Within days, Powell’s Shopko will officially close, leaving the Big Horn Basin without an important shopping option. This could, however, be an opportunity for local businesses.
The Wyoming Business Council contracted with the National Main Street Organization to develop a retail analysis, in hopes of helping existing retailers and entrepreneurs fill the gap created by Shopko’s absence. The results were presented in a Thursday webinar, and the Powell Economic Partnership hosted a discussion with local business representatives.
Christine Bekes, executive director of PEP, said the analysis contained valuable information for the region’s business community.
“The information presented, particularly the data and their analysis, will definitely be helpful for PEP/Powell Chamber and our members as we make strategic decisions about what we need to do,” Bekes said, speaking after the presentation.
Matthew Wagner, vice president of revitalization programs with Main Street America, presented the findings. Wagner explained Shopko’s failure was part of a changing retail landscape nationwide, and not just a passing trend.
“It’s going to be very difficult to attract another Shopko-like store,” he said.
Still, Wagner expressed a lot of optimism for the potential of local retailers to fill local shopping gaps, noting that nationally, small businesses account for 60 percent new jobs since the end of the recession in 2014.
Despite short-term pains in the retail arena, “I think this is headed in the right direction in the long-term,” Wagner said.
Wagner didn’t underestimate the impact online shopping has had on the retail landscape.
“Online is definitely a competitor,” he told the webinar audience.
The short-term recommendations of the analysis were for existing businesses to share data with each other, to help further understand best practices in the region. Wagner also recommended communities develop short-term financial tools that local businesses can use to acquire new inventory, something the Wyoming Business Council is exploring.

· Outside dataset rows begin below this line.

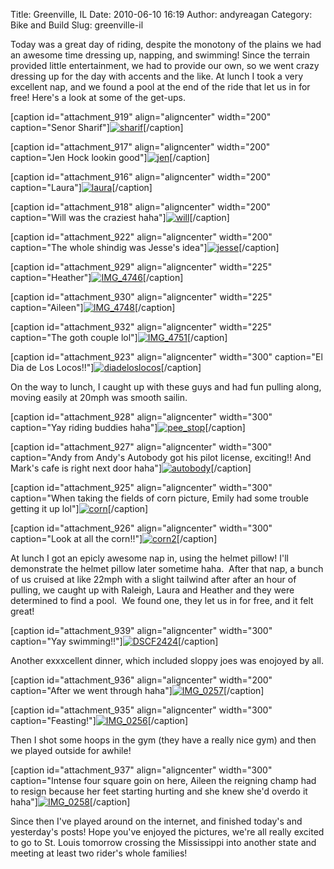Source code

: Title: Greenville, IL
Date: 2010-06-10 16:19
Author: andyreagan
Category: Bike and Build
Slug: greenville-il

Today was a great day of riding, despite the monotony of the plains we
had an awesome time dressing up, napping, and swimming! Since the
terrain provided little entertainment, we had to provide our own, so we
went crazy dressing up for the day with accents and the like. At lunch I
took a very excellent nap, and we found a pool at the end of the ride
that let us in for free! Here's a look at some of the get-ups.

[caption id="attachment\_919" align="aligncenter" width="200"
caption="Senor
Sharif"][![](http://andyreagan.com/wp-content/uploads/2010/06/sharif-200x300.jpg "sharif")](http://andyreagan.com/wp-content/uploads/2010/06/sharif.jpg)[/caption]

[caption id="attachment\_917" align="aligncenter" width="200"
caption="Jen Hock lookin
good"][![](http://andyreagan.com/wp-content/uploads/2010/06/jen1-200x300.jpg "jen")](http://andyreagan.com/wp-content/uploads/2010/06/jen1.jpg)[/caption]

[caption id="attachment\_916" align="aligncenter" width="200"
caption="Laura"][![](http://andyreagan.com/wp-content/uploads/2010/06/laura-200x300.jpg "laura")](http://andyreagan.com/wp-content/uploads/2010/06/laura.jpg)[/caption]

[caption id="attachment\_918" align="aligncenter" width="200"
caption="Will was the craziest
haha"][![](http://andyreagan.com/wp-content/uploads/2010/06/will1-200x300.jpg "will")](http://andyreagan.com/wp-content/uploads/2010/06/will1.jpg)[/caption]

[caption id="attachment\_922" align="aligncenter" width="200"
caption="The whole shindig was Jesse's
idea"][![](http://andyreagan.com/wp-content/uploads/2010/06/jesse-200x300.jpg "jesse")](http://andyreagan.com/wp-content/uploads/2010/06/jesse.jpg)[/caption]

[caption id="attachment\_929" align="aligncenter" width="225"
caption="Heather"][![](http://andyreagan.com/wp-content/uploads/2010/06/IMG_4746-225x300.jpg "IMG_4746")](http://andyreagan.com/wp-content/uploads/2010/06/IMG_4746.jpg)[/caption]

[caption id="attachment\_930" align="aligncenter" width="225"
caption="Aileen"][![](http://andyreagan.com/wp-content/uploads/2010/06/IMG_4748-225x300.jpg "IMG_4748")](http://andyreagan.com/wp-content/uploads/2010/06/IMG_4748.jpg)[/caption]

[caption id="attachment\_932" align="aligncenter" width="225"
caption="The goth couple
lol"][![](http://andyreagan.com/wp-content/uploads/2010/06/IMG_4751-225x300.jpg "IMG_4751")](http://andyreagan.com/wp-content/uploads/2010/06/IMG_4751.jpg)[/caption]

[caption id="attachment\_923" align="aligncenter" width="300"
caption="El Dia de Los
Locos!!"][![](http://andyreagan.com/wp-content/uploads/2010/06/diadeloslocos-300x200.jpg "diadeloslocos")](http://andyreagan.com/wp-content/uploads/2010/06/diadeloslocos.jpg)[/caption]

On the way to lunch, I caught up with these guys and had fun pulling
along, moving easily at 20mph was smooth sailin.

[caption id="attachment\_928" align="aligncenter" width="300"
caption="Yay riding buddies
haha"][![](http://andyreagan.com/wp-content/uploads/2010/06/pee_stop-300x200.jpg "pee_stop")](http://andyreagan.com/wp-content/uploads/2010/06/pee_stop.jpg)[/caption]

[caption id="attachment\_927" align="aligncenter" width="300"
caption="Andy from Andy's Autobody got his pilot license, exciting!! And
Mark's cafe is right next door
haha"][![](http://andyreagan.com/wp-content/uploads/2010/06/autobody-300x201.jpg "autobody")](http://andyreagan.com/wp-content/uploads/2010/06/autobody.jpg)[/caption]

[caption id="attachment\_925" align="aligncenter" width="300"
caption="When taking the fields of corn picture, Emily had some trouble
getting it up
lol"][![](http://andyreagan.com/wp-content/uploads/2010/06/corn-300x244.jpg "corn")](http://andyreagan.com/wp-content/uploads/2010/06/corn.jpg)[/caption]

[caption id="attachment\_926" align="aligncenter" width="300"
caption="Look at all the
corn!!"][![](http://andyreagan.com/wp-content/uploads/2010/06/corn2-300x200.jpg "corn2")](http://andyreagan.com/wp-content/uploads/2010/06/corn2.jpg)[/caption]

At lunch I got an epicly awesome nap in, using the helmet pillow! I'll
demonstrate the helmet pillow later sometime haha.  After that nap, a
bunch of us cruised at like 22mph with a slight tailwind after after an
hour of pulling, we caught up with Raleigh, Laura and Heather and they
were determined to find a pool.  We found one, they let us in for free,
and it felt great!

[caption id="attachment\_939" align="aligncenter" width="300"
caption="Yay
swimming!!"][![](http://andyreagan.com/wp-content/uploads/2010/06/DSCF2424-300x225.jpg "DSCF2424")](http://andyreagan.com/wp-content/uploads/2010/06/DSCF2424.jpg)[/caption]

Another exxxcellent dinner, which included sloppy joes was enojoyed by
all.

[caption id="attachment\_936" align="aligncenter" width="200"
caption="After we went through
haha"][![](http://andyreagan.com/wp-content/uploads/2010/06/IMG_0257-200x300.jpg "IMG_0257")](http://andyreagan.com/wp-content/uploads/2010/06/IMG_0257.jpg)[/caption]

[caption id="attachment\_935" align="aligncenter" width="300"
caption="Feasting!"][![](http://andyreagan.com/wp-content/uploads/2010/06/IMG_0256-300x200.jpg "IMG_0256")](http://andyreagan.com/wp-content/uploads/2010/06/IMG_0256.jpg)[/caption]

Then I shot some hoops in the gym (they have a really nice gym) and then
we played outside for awhile!

[caption id="attachment\_937" align="aligncenter" width="300"
caption="Intense four square goin on here, Aileen the reigning champ had
to resign because her feet starting hurting and she knew she'd overdo it
haha"][![](http://andyreagan.com/wp-content/uploads/2010/06/IMG_0258-300x200.jpg "IMG_0258")](http://andyreagan.com/wp-content/uploads/2010/06/IMG_0258.jpg)[/caption]

Since then I've played around on the internet, and finished today's and
yesterday's posts! Hope you've enjoyed the pictures, we're all really
excited to go to St. Louis tomorrow crossing the Mississippi into
another state and meeting at least two rider's whole families!
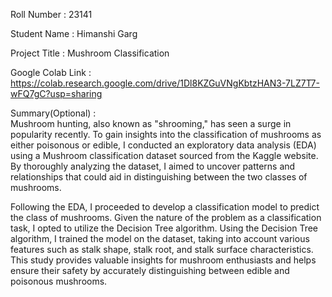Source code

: Roll Number       :   23141

Student Name      :   Himanshi Garg

Project Title     :   Mushroom Classification

Google Colab Link :   https://colab.research.google.com/drive/1Dl8KZGuVNgKbtzHAN3-7LZ7T7-wFQ7gC?usp=sharing

Summary(Optional) :   
Mushroom hunting, also known as "shrooming," has seen a surge in popularity recently. To gain insights into the classification of mushrooms as either poisonous or edible, I conducted an exploratory data analysis (EDA) using a Mushroom classification dataset sourced from the Kaggle website. By thoroughly analyzing the dataset, I aimed to uncover patterns and relationships that could aid in distinguishing between the two classes of mushrooms.

Following the EDA, I proceeded to develop a classification model to predict the class of mushrooms. Given the nature of the problem as a classification task, I opted to utilize the Decision Tree algorithm.
Using the Decision Tree algorithm, I trained the model on the dataset, taking into account various features such as stalk shape, stalk root, and stalk surface characteristics.
This study provides valuable insights for mushroom enthusiasts and helps ensure their safety by accurately distinguishing between edible and poisonous mushrooms.
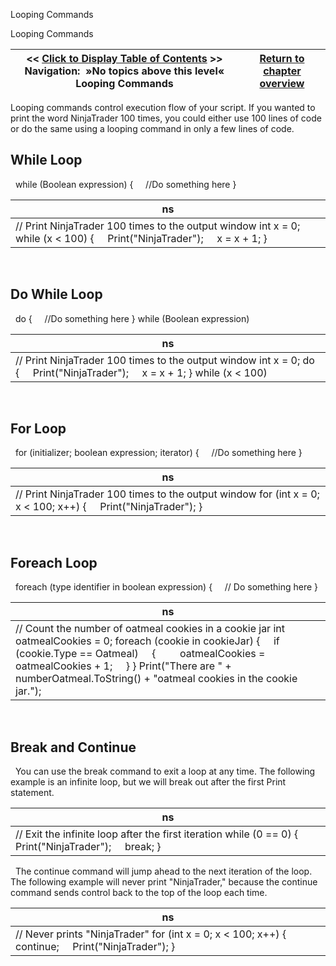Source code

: ﻿
Looping Commands

Looping Commands

| \<\< [Click to Display Table of Contents](looping_commands.md) \>\> **Navigation:**   »No topics above this level«   Looping Commands | [Return to chapter overview](sharpdx_directwrite_textlayout-1.md) |
| --- | --- |
Looping commands control execution flow of your script. If you wanted to print the word NinjaTrader 100 times, you could either use 100 lines of code or do the same using a looping command in only a few lines of code.
 
## While Loop
 
while (Boolean expression)
{
     //Do something here
}
 

| ns |
| --- |
| // Print NinjaTrader 100 times to the output window int x \= 0; while (x \< 100) {      Print("NinjaTrader");      x \= x \+ 1; } |
 
## Do While Loop
 
do
{
     //Do something here
}
while (Boolean expression)
 

| ns |
| --- |
| // Print NinjaTrader 100 times to the output window int x \= 0; do {      Print("NinjaTrader");      x \= x \+ 1; } while (x \< 100) |
 
## For Loop
 
for (initializer; boolean expression; iterator)
{
     //Do something here
}
 

| ns |
| --- |
| // Print NinjaTrader 100 times to the output window for (int x \= 0; x \< 100; x\+\+) {      Print("NinjaTrader"); } |
 
## Foreach Loop
 
foreach (type identifier in boolean expression)
{
     // Do something here
}
 

| ns |
| --- |
| // Count the number of oatmeal cookies in a cookie jar int oatmealCookies \= 0; foreach (cookie in cookieJar) {      if (cookie.Type \=\= Oatmeal)      {          oatmealCookies \= oatmealCookies \+ 1;      } } Print("There are " \+ numberOatmeal.ToString() \+ "oatmeal cookies in the cookie jar."); |
 
## Break and Continue
 
You can use the break command to exit a loop at any time. The following example is an infinite loop, but we will break out after the first Print statement.
 

| ns |
| --- |
| // Exit the infinite loop after the first iteration while (0 \=\= 0) {      Print("NinjaTrader");      break; } |
 
The continue command will jump ahead to the next iteration of the loop. The following example will never print "NinjaTrader," because the continue command sends control back to the top of the loop each time.
 

| ns |
| --- |
| // Never prints "NinjaTrader" for (int x \= 0; x \< 100; x\+\+) {      continue;      Print("NinjaTrader"); } |
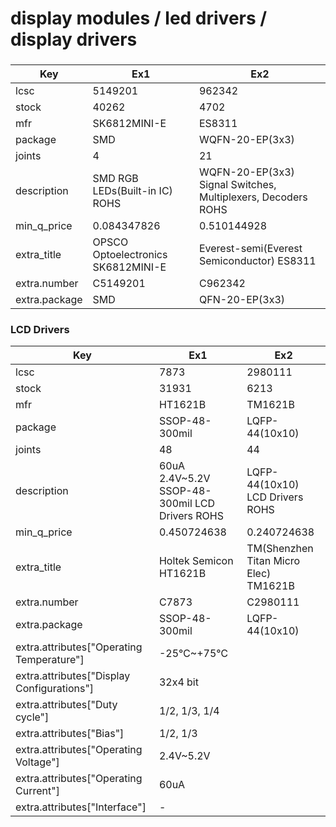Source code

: # display modules / led drivers / display drivers

###  

| Key | Ex1 | Ex2 |
| --- | --- | --- |
| lcsc | 5149201 | 962342 |
| stock | 40262 | 4702 |
| mfr | SK6812MINI-E | ES8311 |
| package | SMD | WQFN-20-EP(3x3) |
| joints | 4 | 21 |
| description | SMD RGB LEDs(Built-in IC) ROHS | WQFN-20-EP(3x3) Signal Switches, Multiplexers, Decoders ROHS |
| min_q_price | 0.084347826 | 0.510144928 |
| extra_title | OPSCO Optoelectronics SK6812MINI-E | Everest-semi(Everest Semiconductor) ES8311 |
| extra.number | C5149201 | C962342 |
| extra.package | SMD | QFN-20-EP(3x3) |

### LCD Drivers

| Key | Ex1 | Ex2 |
| --- | --- | --- |
| lcsc | 7873 | 2980111 |
| stock | 31931 | 6213 |
| mfr | HT1621B | TM1621B |
| package | SSOP-48-300mil | LQFP-44(10x10) |
| joints | 48 | 44 |
| description | 60uA 2.4V~5.2V SSOP-48-300mil LCD Drivers ROHS | LQFP-44(10x10)  LCD Drivers ROHS |
| min_q_price | 0.450724638 | 0.240724638 |
| extra_title | Holtek Semicon HT1621B | TM(Shenzhen Titan Micro Elec) TM1621B |
| extra.number | C7873 | C2980111 |
| extra.package | SSOP-48-300mil | LQFP-44(10x10) |
| extra.attributes["Operating Temperature"] | -25℃~+75℃ |  |
| extra.attributes["Display Configurations"] | 32x4 bit |  |
| extra.attributes["Duty cycle"] | 1/2, 1/3, 1/4 |  |
| extra.attributes["Bias"] | 1/2, 1/3 |  |
| extra.attributes["Operating Voltage"] | 2.4V~5.2V |  |
| extra.attributes["Operating Current"] | 60uA |  |
| extra.attributes["Interface"] | - |  |

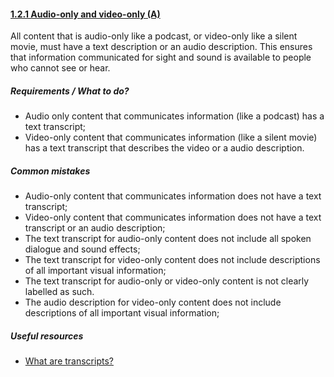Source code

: #### [1.2.1 Audio-only and video-only (A)](https://www.w3.org/TR/UNDERSTANDING-WCAG20/media-equiv-av-only-alt.html)

All content that is audio-only like a podcast, or video-only like a silent movie, must have a text description or an audio description. This ensures that information communicated for sight and sound is available to people who cannot see or hear.

##### Requirements / What to do?

*   Audio only content that communicates information (like a podcast) has a text transcript;
*   Video-only content that communicates information (like a silent movie) has a text transcript that describes the video or a audio description.

##### Common mistakes

*   Audio-only content that communicates information does not have a text transcript;
*   Video-only content that communicates information does not have a text transcript or an audio description;
*   The text transcript for audio-only content does not include all spoken dialogue and sound effects;
*   The text transcript for video-only content does not include descriptions of all important visual information;
*   The text transcript for audio-only or video-only content is not clearly labelled as such.
*   The audio description for video-only content does not include descriptions of all important visual information;

##### Useful resources

*   [What are transcripts?](https://www.nomensa.com/blog/2010/what-are-transcripts/)
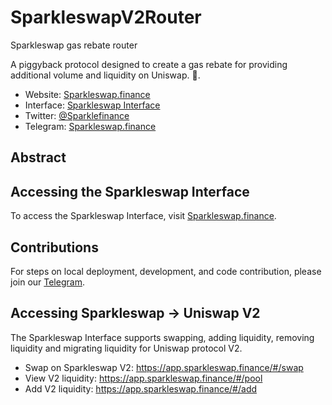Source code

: # SparkleswapV2Router

Sparkleswap gas rebate router

A piggyback protocol designed to create a gas rebate for providing additional volume and liquidity on Uniswap. 🦄.

- Website: [Sparkleswap.finance](https://sparkleswap.finance/)
- Interface: [Sparkleswap Interface](https://app.sparkleswap.finance/#/swap)
- Twitter: [@Sparklefinance](https://twitter.com/Sparklefinance)
- Telegram: [Sparkleswap.finance](https://t.me/Sparkleswapfinance)

## Abstract 



## Accessing the Sparkleswap Interface

To access the Sparkleswap Interface, visit [Sparkleswap.finance](https://sparkleswap.finance/).

## Contributions

For steps on local deployment, development, and code contribution, please join our [Telegram](https://t.me/Sparkleswapfinance).

## Accessing Sparkleswap -> Uniswap V2

The Sparkleswap Interface supports swapping, adding liquidity, removing liquidity and migrating liquidity for Uniswap protocol V2.

- Swap on Sparkleswap V2: https://app.sparkleswap.finance/#/swap
- View V2 liquidity: https://app.sparkleswap.finance/#/pool
- Add V2 liquidity: https://app.sparkleswap.finance/#/add

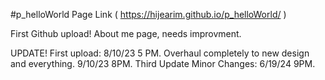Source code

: #p_helloWorld      Page Link ( https://hijearim.github.io/p_helloWorld/ )

First Github upload! About me page, needs improvment.

UPDATE!
First upload: 8/10/23 5 PM.
Overhaul completely to new design and everything. 9/10/23 8PM.
Third Update Minor Changes: 6/19/24 9PM.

The analysis also suggests a regional business directory is needed — rather than just a local one — and the area could benefit from buy local campaigns. It also stresses that local retailers need to have Friday evening and Saturday hours to maximize sales. Some limited Sunday hours are important as well.
Longer-term recommendations include more entrepreneurial support to increase the establishment of new businesses and “pop-up” spaces, which are smaller commercial-space options. These can be erected cheaply on vacant properties and parking lots. The presentation showed how other communities have built commercial spaces out of used, metal shipping containers. The goal is to create more commercial space options with greater flexibility for retailers.
The analysis also recommended mobile retailing, similar to food trucks, as an option.
The analysis’ findings were based on online surveys, focus groups, and market data. Though online surveys don’t always get a good response, the Mainstreet survey received 507 responses from residents in Powell, Greybull, Worland and Thermopolis, which are all losing Shopko stores. The respondents included a mix of income levels, but nearly 75 percent were female.
Throughout communities in the Basin, the surveys consistently showed that the items shoppers are most likely to shift to other local businesses in the wake of Shopko’s closure are pet supplies, wellness and hygiene items, seasonal products, lawn and garden goods, groceries, health and beauty products, and appliances. Sports and recreation items, as well as housewares, also showed some potential, whereas shoppers were most likely to go online for apparel, shoes, and electronics. This gives local retailers some idea as to what products might have potential for sales.
The analysis also showed price was the biggest consideration shoppers consider before making choices. Buying local was shown to be an important consideration, but it was last of the top five factors. Other considerations included variety of selection, convenience, and quality.
The surveys also noted that hours of operation were key to capturing local shoppers’ dollars. Friday and Saturday were the days respondents reported they were most likely to shop, indicating local retailers needed to be open Friday evenings and Saturdays. Most shopping is done after 5 p.m. as well.
The analysis also utilized focus groups to better understand retail trends in the region. The focus groups found product opportunities in arts and craft supplies, school supplies, linens, appliances, and hunting and fishing gear. The participants also indicated that, when not shopping in their local communities, most of their shopping is done in Cody and Billings.
The data showed the average household in the region spent $36,000 annually, resulting in $681 million in potential spending in the region.
Wagner noted it would be nearly impossible for local businesses to capture all those dollars, but there are a lot of opportunities for local businesses to capture more of that money. Currently, the data showed about 58 percent of those sales are done within the Basin region. The largest opportunties for recapture were in groceries, specialty groceries, health and beauty products, and sporting goods.
Bekes said the findings, while offering good ideas for future direction, were in line with some initiatives PEP had undertaken. She said they are considering how they might incentivize the “pop-up” concept and think more regionally.
“Our office considers our Big Horn Basin partners to be an integral piece of our overall efforts to grow our businesses, economic prosperity and community vibrancy,” Bekes said.